I am working on a web scraping project using rvest
. I have found useful posts about the task I am conducting but I am not getting the expected output. Basically, I want to get the names from titles after a search is done in google. For that I use next code (based on this post):
Web Scraping Google Result with R
library(rvest)
library(tidyverse)
#Code
#url
url <- 'https://www.google.com/search?q=Mario+Torres+Mexico'
#Get data
first_page <- read_html(url)
titles <- html_nodes(first_page, xpath = "//div/div/div/a/div[not(div)]") %>%
html_text()
Which works and returns this:
titles
[1] "www.facebook.com › Pages › Public figure › Artist"

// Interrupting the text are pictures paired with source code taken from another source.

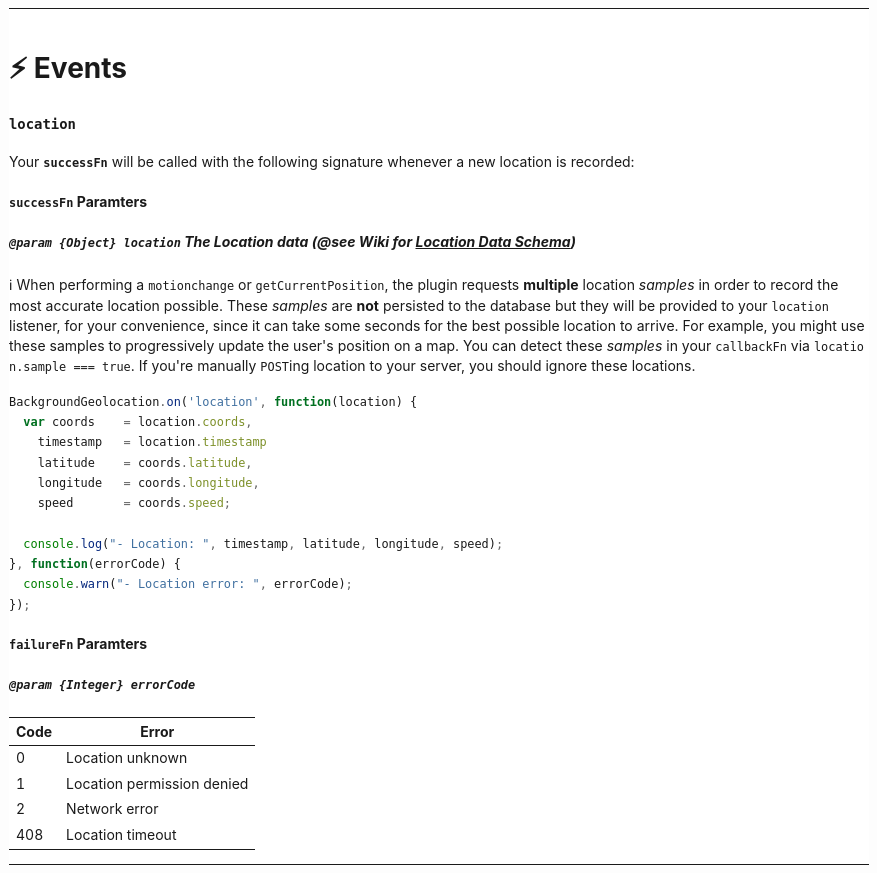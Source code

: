 ------------------------------------------------------------------------------

# :zap: Events

### `location`

Your **`successFn`** will be called with the following signature whenever a new location is recorded:

#### `successFn` Paramters

##### `@param {Object} location` The Location data (@see Wiki for [Location Data Schema](../../../wiki/Location-Data-Schema))

:information_source: When performing a `motionchange` or `getCurrentPosition`, the plugin requests **multiple** location *samples* in order to record the most accurate location possible.  These *samples* are **not** persisted to the database but they will be provided to your `location` listener, for your convenience, since it can take some seconds for the best possible location to arrive.  For example, you might use these samples to progressively update the user's position on a map.  You can detect these *samples* in your `callbackFn` via `location.sample === true`.  If you're manually `POST`ing location to your server, you should ignore these locations.

```javascript
BackgroundGeolocation.on('location', function(location) {
  var coords    = location.coords,
    timestamp   = location.timestamp
    latitude    = coords.latitude,
    longitude   = coords.longitude,
    speed       = coords.speed;

  console.log("- Location: ", timestamp, latitude, longitude, speed);
}, function(errorCode) {
  console.warn("- Location error: ", errorCode);
});
```

#### `failureFn` Paramters

##### `@param {Integer} errorCode`

| Code  | Error                       |
|-------|-----------------------------|
| 0     | Location unknown            |
| 1     | Location permission denied  |
| 2     | Network error               |
| 408   | Location timeout            |

------------------------------------------------------------------------------
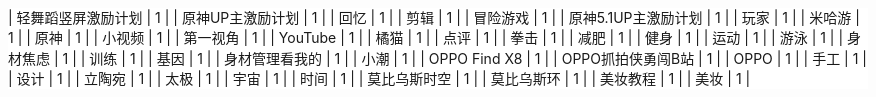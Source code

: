 | 轻舞蹈竖屏激励计划 | 1 |
| 原神UP主激励计划 | 1 |
| 回忆 | 1 |
| 剪辑 | 1 |
| 冒险游戏 | 1 |
| 原神5.1UP主激励计划 | 1 |
| 玩家 | 1 |
| 米哈游 | 1 |
| 原神 | 1 |
| 小视频 | 1 |
| 第一视角 | 1 |
| YouTube | 1 |
| 橘猫 | 1 |
| 点评 | 1 |
| 拳击 | 1 |
| 减肥 | 1 |
| 健身 | 1 |
| 运动 | 1 |
| 游泳 | 1 |
| 身材焦虑 | 1 |
| 训练 | 1 |
| 基因 | 1 |
| 身材管理看我的 | 1 |
| 小潮 | 1 |
| OPPO Find X8 | 1 |
| OPPO抓拍侠勇闯B站 | 1 |
| OPPO | 1 |
| 手工 | 1 |
| 设计 | 1 |
| 立陶宛 | 1 |
| 太极 | 1 |
| 宇宙 | 1 |
| 时间 | 1 |
| 莫比乌斯时空 | 1 |
| 莫比乌斯环 | 1 |
| 美妆教程 | 1 |
| 美妆 | 1 |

[2] "mx.linkedin.com › mario-torres-84ab9b1b"
[3] "mx.linkedin.com › ingmariotorres"
[4] "sic.cultura.gob.mx › ficha"
[5] "www.meer.com › authors › 826-mario-torres-dujisin"
[6] "www.transfermarkt.es › mario-torres › profil › spieler"
[7] "www.espn.com.ec › mma › peleador › mario-torres"
[8] "twitter.com › matorresr"
[9] "es.wikipedia.org › wiki › Jaime_Torres_Bodet"
[10] "www.instagram.com › mario_torres25"
But, I do not know if it is possible to extract the names below each web link. Graphically, these (only highlighted the two first as example, but it should be all the ten titles similar to previous output):
Is that possible, many thanks!
Edit: Is it possible to extract the text framed in red?